In the eyes of Erskine, Zend was a Sanscrit
dialect, imported from India by the founders of Mazdeism, but never
spoken in Persia. His main argument was that Zend is not mentioned among
the seven dialects which were current in ancient Persia according to the
Farhang-i Jehangiri, and that Pahlavi and Persian exhibit no close
relationship with Zend.
In Germany, Meiners had found no followers. The theologians appealed to
the "Avesta," in their polemics, and Rhode sketched the religious
history of Persia after the translations of Anquetil.

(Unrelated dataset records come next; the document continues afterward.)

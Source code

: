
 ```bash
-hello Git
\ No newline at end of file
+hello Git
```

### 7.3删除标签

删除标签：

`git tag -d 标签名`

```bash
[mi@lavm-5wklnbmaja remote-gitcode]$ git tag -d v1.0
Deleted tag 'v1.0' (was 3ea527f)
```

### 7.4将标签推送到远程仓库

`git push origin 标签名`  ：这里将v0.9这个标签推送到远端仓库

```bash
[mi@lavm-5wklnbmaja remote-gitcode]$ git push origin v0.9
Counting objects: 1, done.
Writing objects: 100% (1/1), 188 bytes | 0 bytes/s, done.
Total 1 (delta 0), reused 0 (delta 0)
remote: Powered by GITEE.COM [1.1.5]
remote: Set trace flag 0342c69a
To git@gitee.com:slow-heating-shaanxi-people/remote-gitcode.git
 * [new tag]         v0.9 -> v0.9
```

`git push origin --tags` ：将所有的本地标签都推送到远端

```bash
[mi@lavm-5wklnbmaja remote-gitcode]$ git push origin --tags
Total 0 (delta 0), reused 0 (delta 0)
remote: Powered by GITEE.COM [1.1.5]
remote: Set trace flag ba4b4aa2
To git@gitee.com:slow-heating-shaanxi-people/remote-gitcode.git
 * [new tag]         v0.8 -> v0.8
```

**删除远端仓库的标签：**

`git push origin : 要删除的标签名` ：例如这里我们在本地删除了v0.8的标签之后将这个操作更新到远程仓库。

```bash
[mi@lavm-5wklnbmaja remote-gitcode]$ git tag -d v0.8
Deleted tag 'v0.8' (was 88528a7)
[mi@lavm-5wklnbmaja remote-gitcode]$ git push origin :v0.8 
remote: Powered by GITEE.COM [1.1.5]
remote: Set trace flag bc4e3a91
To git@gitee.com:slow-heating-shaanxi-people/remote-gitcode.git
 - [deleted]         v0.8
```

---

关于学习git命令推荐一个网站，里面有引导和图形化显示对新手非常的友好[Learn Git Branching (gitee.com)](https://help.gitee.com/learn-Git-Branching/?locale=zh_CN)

Erskine's essay provoked a decisive answer from Emmanuel Rask, one of
the most gifted minds in the new school of philology, who had the honor
of being a precursor of both Grimm and Burnouf. He showed that the list
of the Jehangiri referred to an epoch later than that to which Zend must
have belonged, and to parts of Persia different from those where it must
have been spoken; he showed further that modern Persian is not derived
from Zend, but from a dialect closely connected with it; and, lastly, he
showed what was still more important, that Zend was not derived from
Sanscrit. As to the system of its sounds, Zend approaches Persian rather
than Sanscrit; and as to its grammatical forms, if they often remind one
of Sanscrit, they also often remind one of Greek and Latin, and
frequently have a special character of their own.